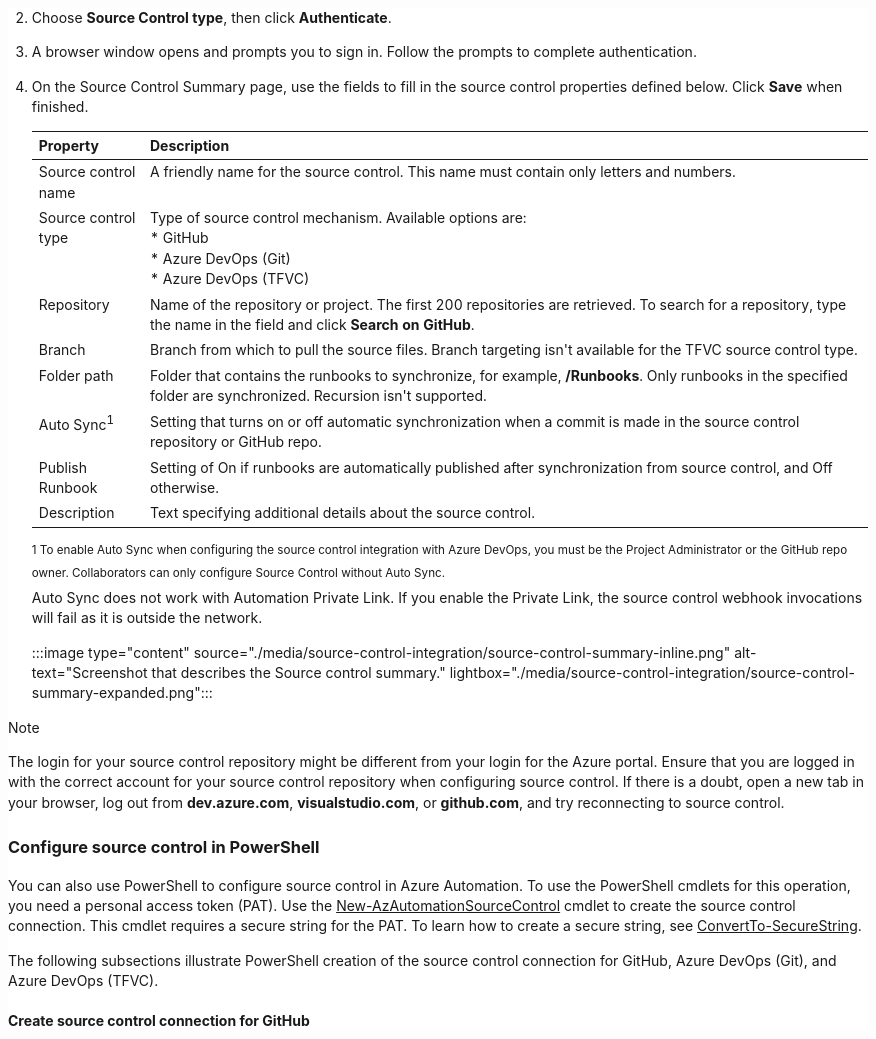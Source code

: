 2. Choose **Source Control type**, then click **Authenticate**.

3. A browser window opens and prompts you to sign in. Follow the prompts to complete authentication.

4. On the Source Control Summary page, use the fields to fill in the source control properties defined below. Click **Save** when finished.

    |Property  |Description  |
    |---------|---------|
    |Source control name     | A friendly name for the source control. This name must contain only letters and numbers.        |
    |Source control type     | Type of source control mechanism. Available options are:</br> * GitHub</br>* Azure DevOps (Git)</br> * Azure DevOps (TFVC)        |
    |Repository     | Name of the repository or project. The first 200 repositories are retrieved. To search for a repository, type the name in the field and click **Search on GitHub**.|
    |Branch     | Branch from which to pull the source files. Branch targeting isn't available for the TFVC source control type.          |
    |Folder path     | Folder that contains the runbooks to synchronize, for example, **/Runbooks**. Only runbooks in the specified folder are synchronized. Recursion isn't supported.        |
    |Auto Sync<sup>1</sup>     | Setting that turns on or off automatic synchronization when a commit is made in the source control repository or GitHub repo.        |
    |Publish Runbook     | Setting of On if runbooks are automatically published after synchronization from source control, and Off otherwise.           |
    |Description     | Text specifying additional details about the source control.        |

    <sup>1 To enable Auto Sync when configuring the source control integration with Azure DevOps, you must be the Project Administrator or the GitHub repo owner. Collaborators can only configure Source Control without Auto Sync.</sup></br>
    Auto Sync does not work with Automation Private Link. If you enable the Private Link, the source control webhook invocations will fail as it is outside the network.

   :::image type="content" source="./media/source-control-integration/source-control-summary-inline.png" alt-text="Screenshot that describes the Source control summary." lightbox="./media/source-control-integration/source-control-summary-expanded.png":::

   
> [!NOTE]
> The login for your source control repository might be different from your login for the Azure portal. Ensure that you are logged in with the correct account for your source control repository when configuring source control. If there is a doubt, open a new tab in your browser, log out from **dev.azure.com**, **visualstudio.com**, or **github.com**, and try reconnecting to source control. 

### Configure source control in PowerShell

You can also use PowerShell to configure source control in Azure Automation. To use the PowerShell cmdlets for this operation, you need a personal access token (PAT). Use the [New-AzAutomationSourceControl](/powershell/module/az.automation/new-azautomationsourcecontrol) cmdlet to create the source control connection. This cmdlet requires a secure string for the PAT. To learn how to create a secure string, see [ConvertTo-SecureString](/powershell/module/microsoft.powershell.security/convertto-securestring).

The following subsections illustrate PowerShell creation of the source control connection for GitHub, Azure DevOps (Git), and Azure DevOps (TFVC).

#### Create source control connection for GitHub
┄┄┄┄┄┄┄┄┄┄
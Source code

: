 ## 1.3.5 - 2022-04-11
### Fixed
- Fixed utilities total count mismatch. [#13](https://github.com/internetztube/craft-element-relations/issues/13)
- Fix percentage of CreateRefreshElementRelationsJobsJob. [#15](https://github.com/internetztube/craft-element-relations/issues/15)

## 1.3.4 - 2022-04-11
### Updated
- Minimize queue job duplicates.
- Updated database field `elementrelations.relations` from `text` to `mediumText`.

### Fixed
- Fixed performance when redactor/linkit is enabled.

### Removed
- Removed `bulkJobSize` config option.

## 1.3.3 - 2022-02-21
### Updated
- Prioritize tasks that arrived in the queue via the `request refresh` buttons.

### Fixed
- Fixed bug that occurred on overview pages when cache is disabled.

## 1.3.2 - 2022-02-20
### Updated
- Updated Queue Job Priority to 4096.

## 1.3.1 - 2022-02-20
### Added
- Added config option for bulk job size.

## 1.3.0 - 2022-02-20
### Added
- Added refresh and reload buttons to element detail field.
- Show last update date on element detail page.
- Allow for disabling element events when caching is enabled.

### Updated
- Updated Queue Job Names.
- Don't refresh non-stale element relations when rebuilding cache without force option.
┄┄┄┄┄┄┄┄┄┄
Every line from the data above that contains "Setting" must appear in the answer.

    |Auto Sync<sup>1</sup>     | Setting that turns on or off automatic synchronization when a commit is made in the source control repository or GitHub repo.        |
    |Publish Runbook     | Setting of On if runbooks are automatically published after synchronization from source control, and Off otherwise.           |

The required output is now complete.